It took me a few minutes to come up with this title, because I wanted to write “Grocery Cart Wheels.” But then I realized that it usually is just one wheel on the grocery cart that makes me want to throw my laptop out of the window. Oops. Instead of mixing metaphors I’m mixing blog posts. At any rate, after decades of grocery shopping, I realize that it is usually just one wheel that torments me. One would think that 3 out of 4 ain’t bad, but an errant wheel can make me…….”Due to violence and profanity, this reaction is rated “R” for mature audiences.”.

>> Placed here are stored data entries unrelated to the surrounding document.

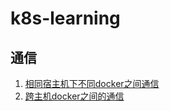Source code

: # k8s-learning

## 通信
1. [相同宿主机下不同docker之间通信](./network/相同宿主机下的dcoker之间通信.md)
2. [跨主机docker之间的通信](./network/跨主机docker之间的通信.md)
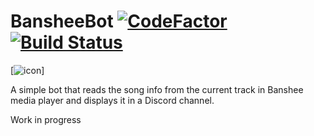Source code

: # BansheeBot [![CodeFactor](https://www.codefactor.io/repository/github/calexil/bansheebot/badge)](https://www.codefactor.io/repository/github/calexil/bansheebot) [![Build Status](https://travis-ci.org/calexil/BansheeBot.svg?branch=master)](https://travis-ci.org/calexil/BansheeBot)
[![icon](https://u.teknik.io/znQBF.png)]

A simple bot that reads the song info from the current track in Banshee media player and displays it in a Discord channel.

Work in progress
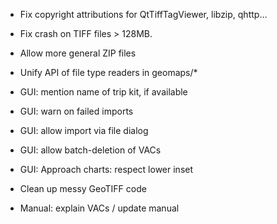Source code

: * Fix copyright attributions for QtTiffTagViewer, libzip, qhttp…

* Fix crash on TIFF files > 128MB.

* Allow more general ZIP files

* Unify API of file type readers in geomaps/*

* GUI: mention name of trip kit, if available

* GUI: warn on failed imports

* GUI: allow import via file dialog

* GUI: allow batch-deletion of VACs

* GUI: Approach charts: respect lower inset

* Clean up messy GeoTIFF code

* Manual: explain VACs / update manual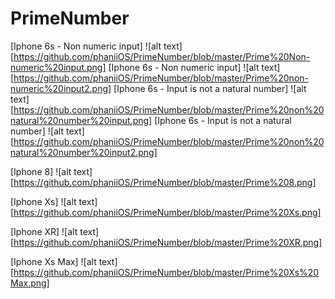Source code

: # PrimeNumber

[Iphone 6s - Non numeric input] ![alt text] [https://github.com/phaniiOS/PrimeNumber/blob/master/Prime%20Non-numeric%20input.png]
[Iphone 6s - Non numeric input] ![alt text] [https://github.com/phaniiOS/PrimeNumber/blob/master/Prime%20non-numeric%20input2.png]
[Iphone 6s - Input is not a natural number] ![alt text] [https://github.com/phaniiOS/PrimeNumber/blob/master/Prime%20non%20natural%20number%20input.png]
[Iphone 6s - Input is not a natural number] ![alt text] [https://github.com/phaniiOS/PrimeNumber/blob/master/Prime%20non%20natural%20number%20input2.png]

[Iphone 8] ![alt text] [https://github.com/phaniiOS/PrimeNumber/blob/master/Prime%208.png]

[Iphone Xs] ![alt text] [https://github.com/phaniiOS/PrimeNumber/blob/master/Prime%20Xs.png]

[Iphone XR] ![alt text] [https://github.com/phaniiOS/PrimeNumber/blob/master/Prime%20XR.png]

[Iphone Xs Max] ![alt text] [https://github.com/phaniiOS/PrimeNumber/blob/master/Prime%20Xs%20Max.png]

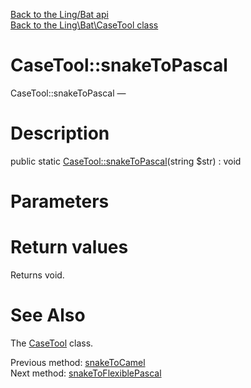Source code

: [Back to the Ling/Bat api](https://github.com/lingtalfi/Bat/blob/master/doc/api/Ling/Bat.md)<br>
[Back to the Ling\Bat\CaseTool class](https://github.com/lingtalfi/Bat/blob/master/doc/api/Ling/Bat/CaseTool.md)


CaseTool::snakeToPascal
================



CaseTool::snakeToPascal — 




Description
================


public static [CaseTool::snakeToPascal](https://github.com/lingtalfi/Bat/blob/master/doc/api/Ling/Bat/CaseTool/snakeToPascal.md)(string $str) : void









Parameters
================



Return values
================

Returns void.








See Also
================

The [CaseTool](https://github.com/lingtalfi/Bat/blob/master/doc/api/Ling/Bat/CaseTool.md) class.

Previous method: [snakeToCamel](https://github.com/lingtalfi/Bat/blob/master/doc/api/Ling/Bat/CaseTool/snakeToCamel.md)<br>Next method: [snakeToFlexiblePascal](https://github.com/lingtalfi/Bat/blob/master/doc/api/Ling/Bat/CaseTool/snakeToFlexiblePascal.md)<br>

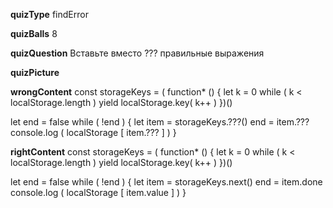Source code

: ____quizType____
findError

____quizBalls____
8

____quizQuestion____
Вставьте вместо ??? правильные выражения

____quizPicture____


____wrongContent____
const storageKeys = ( function* () {
    let k = 0
    while ( k < localStorage.length )
        yield localStorage.key( k++ )
})()

let end = false
while ( !end ) {
    let item = storageKeys.???()
    end = item.???
    console.log ( localStorage [ item.??? ] )
}

____rightContent____
const storageKeys = ( function* () {
    let k = 0
    while ( k < localStorage.length )
        yield localStorage.key( k++ )
})()

let end = false
while ( !end ) {
    let item = storageKeys.next()
    end = item.done
    console.log ( localStorage [ item.value ] )
}
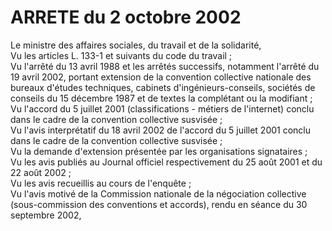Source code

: # ARRETE du 2 octobre 2002

Le ministre des affaires sociales, du travail et de la solidarité,  
 Vu les articles L. 133-1 et suivants du code du travail ;  
 Vu l'arrêté du 13 avril 1988 et les arrêtés successifs, notamment l'arrêté du 19 avril 2002, portant extension de la convention collective nationale des bureaux d'études techniques, cabinets d'ingénieurs-conseils, sociétés de conseils du 15 décembre 1987 et de textes la complétant ou la modifiant ;  
 Vu l'accord du 5 juillet 2001 (classifications - métiers de l'internet) conclu dans le cadre de la convention collective susvisée ;  
 Vu l'avis interprétatif du 18 avril 2002 de l'accord du 5 juillet 2001 conclu dans le cadre de la convention collective susvisée ;  
 Vu la demande d'extension présentée par les organisations signataires ;  
 Vu les avis publiés au Journal officiel respectivement du 25 août 2001 et du 22 août 2002 ;  
 Vu les avis recueillis au cours de l'enquête ;  
 Vu l'avis motivé de la Commission nationale de la négociation collective (sous-commission des conventions et accords), rendu en séance du 30 septembre 2002,  
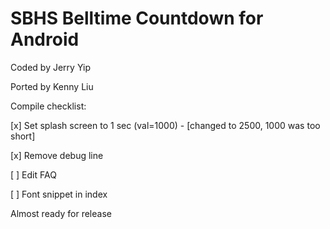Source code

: SBHS Belltime Countdown for Android
==============
Coded by Jerry Yip

Ported by Kenny Liu

Compile checklist:

[x] Set splash screen to 1 sec (val=1000) - [changed to 2500, 1000 was too short]

[x] Remove debug line

[ ] Edit FAQ

[ ] Font snippet in index


Almost ready for release
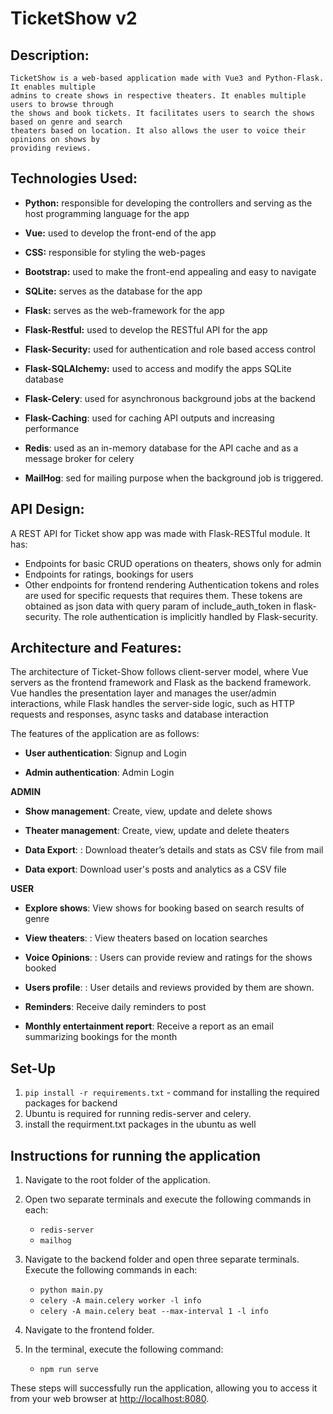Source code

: # TicketShow v2 

## Description:
    TicketShow is a web-based application made with Vue3 and Python-Flask. It enables multiple 
    admins to create shows in respective theaters. It enables multiple users to browse through 
    the shows and book tickets. It facilitates users to search the shows based on genre and search 
    theaters based on location. It also allows the user to voice their opinions on shows by 
    providing reviews.


## Technologies Used:

-   **Python:** responsible for developing the controllers and serving
    as the host programming language for the app

-   **Vue:** used to develop the front-end of the app

-   **CSS:** responsible for styling the web-pages

-   **Bootstrap:** used to make the front-end appealing and easy to
    navigate

-   **SQLite:** serves as the database for the app

-   **Flask:** serves as the web-framework for the app

-   **Flask-Restful:** used to develop the RESTful API for the app

-    **Flask-Security:** used for authentication and role based access control

-   **Flask-SQLAlchemy:** used to access and modify the apps SQLite database

-   **Flask-Celery**: used for asynchronous background jobs at the backend

-   **Flask-Caching**: used for caching API outputs and increasing
    performance

-   **Redis**: used as an in-memory database for the API cache and as a
    message broker for celery

-   **MailHog**: sed for mailing purpose when the background job is triggered.

## API Design:

A REST API for Ticket show app was made with Flask-RESTful module. It has:
 * Endpoints for basic CRUD operations on theaters, shows only for admin
 * Endpoints for ratings, bookings for users
 * Other endpoints for frontend rendering
Authentication tokens and roles are used for specific requests that requires them. These 
tokens are obtained as json data with query param of include_auth_token in flask-security. 
The role authentication is implicitly handled by Flask-security.

## Architecture and Features:

The architecture of Ticket-Show follows client-server model, where Vue servers as the 
frontend framework and Flask as the backend framework. Vue handles the presentation layer 
and manages the user/admin interactions, while Flask handles the server-side logic, such as 
HTTP requests and responses, async tasks and database interaction

The features of the application are as follows:

-   **User authentication**: Signup and Login

-   **Admin authentication**:  Admin Login

**ADMIN**

-   **Show management**: Create, view, update and delete shows

-   **Theater management**: Create, view, update and delete theaters

-   **Data Export**: : Download theater’s details and stats as CSV file from mail

-   **Data export**: Download user\'s posts and analytics as a CSV file

**USER**
-   **Explore shows**: View shows for booking based on search results of genre

-   **View theaters**: : View theaters based on location searches

-   **Voice Opinions**: : Users can provide review and ratings for the shows booked

-   **Users profile**: : User details and reviews provided by them are shown.

-   **Reminders**: Receive daily reminders to post

-   **Monthly entertainment report**: Receive a report as an email summarizing bookings for the month

## Set-Up
1. ` pip install -r requirements.txt ` -  command for installing the required packages for backend
2. Ubuntu is required for running redis-server and celery.
3. install the requirment.txt packages in the ubuntu as well

## Instructions for running the application

1. Navigate to the root folder of the application.
2. Open two separate terminals and execute the following commands in each:

    * `redis-server`
    * `mailhog`
3. Navigate to the backend folder and open three separate terminals. Execute the following commands in each:

    * `python main.py`
    * `celery -A main.celery worker -l info`
    * `celery -A main.celery beat --max-interval 1 -l info`
4. Navigate to the frontend folder.
5. In the terminal, execute the following command:

    * `npm run serve`

These steps will successfully run the application, allowing you to access it from your web browser at [http://localhost:8080](http://localhost:8080).
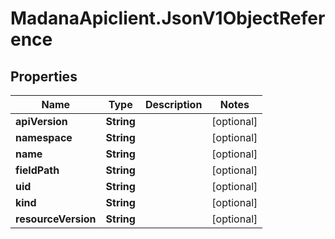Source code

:# MadanaApiclient.JsonV1ObjectReference

## Properties

Name | Type | Description | Notes
------------ | ------------- | ------------- | -------------
**apiVersion** | **String** |  | [optional] 
**namespace** | **String** |  | [optional] 
**name** | **String** |  | [optional] 
**fieldPath** | **String** |  | [optional] 
**uid** | **String** |  | [optional] 
**kind** | **String** |  | [optional] 
**resourceVersion** | **String** |  | [optional] 


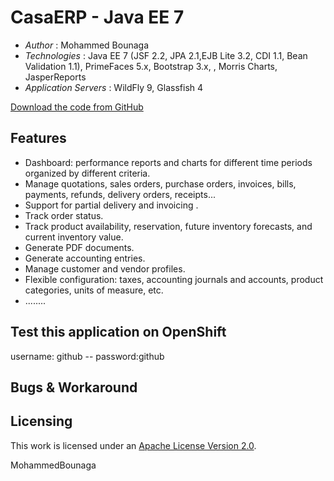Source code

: # CasaERP - Java EE 7

* *Author* : Mohammed Bounaga
* *Technologies* : Java EE 7 (JSF 2.2, JPA 2.1,EJB Lite 3.2, CDI 1.1, Bean Validation 1.1), PrimeFaces 5.x, Bootstrap 3.x, , Morris Charts, JasperReports
* *Application Servers* : WildFly 9, Glassfish 4

[Download the code from GitHub](https://github.com/medbounaga/CasaERP)

## Features

* Dashboard: performance reports and charts for different time periods organized by different criteria.
* Manage quotations, sales orders, purchase orders, invoices, bills, payments, refunds, delivery orders, receipts...
* Support for partial delivery and invoicing .
* Track order status.
* Track product availability, reservation, future inventory forecasts, and current inventory value.
* Generate PDF documents.
* Generate accounting entries.
* Manage customer and vendor profiles.
* Flexible configuration: taxes, accounting journals and accounts, product categories, units of measure, etc.
* ........

## Test this application on OpenShift 
username: github -- password:github

## Bugs & Workaround


## Licensing

This work is licensed under an <a rel="license" href="http://www.apache.org/licenses/LICENSE-2.0">Apache License Version 2.0</a>.

<div class="footer"><span class="footerTitle"><span class="uc">M</span>ohammed<span class="uc">B</span>ounaga</span></div>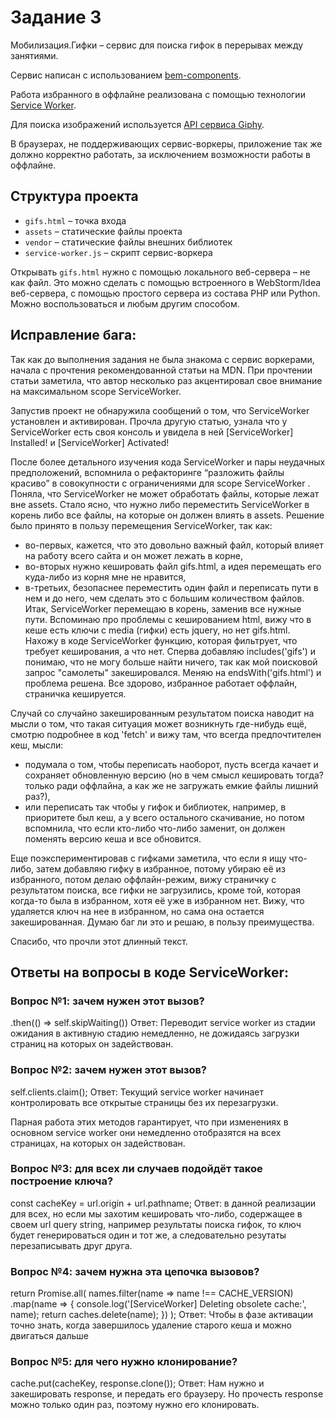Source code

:# Задание 3

Мобилизация.Гифки – сервис для поиска гифок в перерывах между занятиями.

Сервис написан с использованием [bem-components](https://ru.bem.info/platform/libs/bem-components/5.0.0/).

Работа избранного в оффлайне реализована с помощью технологии [Service Worker](https://developer.mozilla.org/ru/docs/Web/API/Service_Worker_API/Using_Service_Workers).

Для поиска изображений используется [API сервиса Giphy](https://github.com/Giphy/GiphyAPI).

В браузерах, не поддерживающих сервис-воркеры, приложение так же должно корректно работать, 
за исключением возможности работы в оффлайне.

## Структура проекта

  * `gifs.html` – точка входа
  * `assets` – статические файлы проекта
  * `vendor` –  статические файлы внешних библиотек
  * `service-worker.js` – скрипт сервис-воркера

Открывать `gifs.html` нужно с помощью локального веб-сервера – не как файл. 
Это можно сделать с помощью встроенного в WebStorm/Idea веб-сервера, с помощью простого сервера
из состава PHP или Python. Можно воспользоваться и любым другим способом.

## Исправление бага:
Так как до выполнения задания не была знакома с сервис воркерами, начала с прочтения рекомендованной статьи на MDN. При прочтении статьи заметила, что автор несколько раз акцентировал свое внимание на максимальном scope ServiceWorker.

Запустив проект не обнаружила сообщений о том, что ServiceWorker установлен и активирован. Прочла другую статью, узнала что у ServiceWorker есть своя консоль и увидела в ней [ServiceWorker] Installed! и [ServiceWorker] Activated!

После более детального изучения кода ServiceWorker и пары неудачных предположений, вспомнила о рефакторинге “разложить файлы красиво” в совокупности с ограничениями для scope ServiceWorker . Поняла, что ServiceWorker не может обработать файлы, которые лежат вне assets. Стало ясно, что нужно либо переместить ServiceWorker в корень либо все файлы, на которые он должен влиять в assets. Решение было принято в пользу перемещения ServiceWorker, так как:

* во-первых, кажется, что это довольно важный файл, который влияет на работу всего сайта и он может лежать в корне,
* во-вторых нужно кешировать файл gifs.html, а идея перемещать его куда-либо из корня мне не нравится,
* в-третьих, безопаснее переместить один файл и переписать пути в нем и до него, чем сделать это с большим количеством файлов.
Итак, ServiceWorker перемещаю в корень, заменив все нужные пути.
Вспоминаю про проблемы с кешированием html, вижу что в кеше есть ключи с media (гифки) есть jquery, но нет gifs.html. Нахожу в коде ServiceWorker функцию, которая фильтрует, что требует кеширования, а что нет. Сперва добавляю includes('gifs') и понимаю, что не могу больше найти ничего, так как мой поисковой запрос "самолеты" закешировался. Меняю на endsWith('gifs.html') и проблема решена. Все здорово, избранное работает оффлайн, страничка кешируется.

Случай со случайно закешированным результатом поиска наводит на мысли о том, что такая ситуация может возникнуть где-нибудь ещё, смотрю подробнее в код 'fetch' и вижу там, что всегда предпочтителен кеш, мысли:

* подумала о том, чтобы переписать наоборот, пусть всегда качает и сохраняет обновленную версию (но в чем смысл кешировать тогда? только ради оффлайна, а как же не загружать емкие файлы лишний раз?),
* или переписать так чтобы у гифок и библиотек, например, в приоритете был кеш, а у всего остального скачивание, но потом вспомнила, что если кто-либо что-либо заменит, он должен поменять версию кеша и все обновится.

Еще поэкспериментировав с гифками заметила, что если я ищу что-либо, затем добавляю гифку в избранное, потому убираю её из избранного, потом делаю оффлайн-режим, вижу страничку с результатом поиска, все гифки не загрузились, кроме той, которая когда-то была в избранном, хотя её уже в избранном нет. Вижу, что удаляется ключ на нее в избранном, но сама она остается закешированная. Думаю баг ли это и решаю, в пользу преимущества. 

Спасибо, что прочли этот длинный текст.

## Ответы на вопросы в коде ServiceWorker:

### Вопрос №1: зачем нужен этот вызов?
.then(() => self.skipWaiting())
Ответ: Переводит service worker из стадии ожидания в активную стадию немедленно,
не дожидаясь загрузки страниц на которых он задействован.

### Вопрос №2: зачем нужен этот вызов?
self.clients.claim();
Ответ: Текущий service worker начинает контролировать все открытые страницы без их перезагрузки.

Парная работа этих методов гарантирует, что при изменениях в основном service worker они немедленно
отобразятся на всех страницах, на которых он задействован.

### Вопрос №3: для всех ли случаев подойдёт такое построение ключа?
const cacheKey = url.origin + url.pathname;
Ответ: в данной реализации для всех, но если мы захотим кешировать
что-либо, содержащее в своем url query string, например результаты поиска гифок, то ключ будет
генерироваться один и тот же, а следовательно резутаты перезаписывать друг друга.

### Вопрос №4: зачем нужна эта цепочка вызовов?
return Promise.all(
    names.filter(name => name !== CACHE_VERSION)
        .map(name => {
            console.log('[ServiceWorker] Deleting obsolete cache:', name);
            return caches.delete(name);
        })
);
Ответ: Чтобы в фазе активации точно знать, когда завершилось удаление старого кеша и можно двигаться дальше

### Вопрос №5: для чего нужно клонирование?
cache.put(cacheKey, response.clone());
Ответ: Нам нужно и закешировать response, и передать его браузеру.
Но прочесть response можно только один раз, поэтому нужно его клонировать.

The thing that gets me is really obvious. We have put men on the moon in my lifetime. We have developed drones that can film music videos. Technology has exploded and changed all of our lives. But we can’t make a shopping cart that has 4 functioning wheels?????
Yes, yes, I know. They come out of the factory fine. But I have never seen Attila the Hun using a grocery cart as a weapon. I’m sure a few have been hit by cars. But seriously? What does it say that when we go to the grocery store and have a cart with all 4 wheels working we are SHOCKED! It actually becomes a conversational gambit.
Person 1: “OMG I went to the store today and all the wheels on the cart worked! It was like driving a BMW. It even took the corners well and none of my bottles of Tamarind soda broke.”
Person 2: “That is aMAzing! And didn’t you have 27 bottles of Tamarind soda in the cart?”
Person 1: ” Don’t go there.”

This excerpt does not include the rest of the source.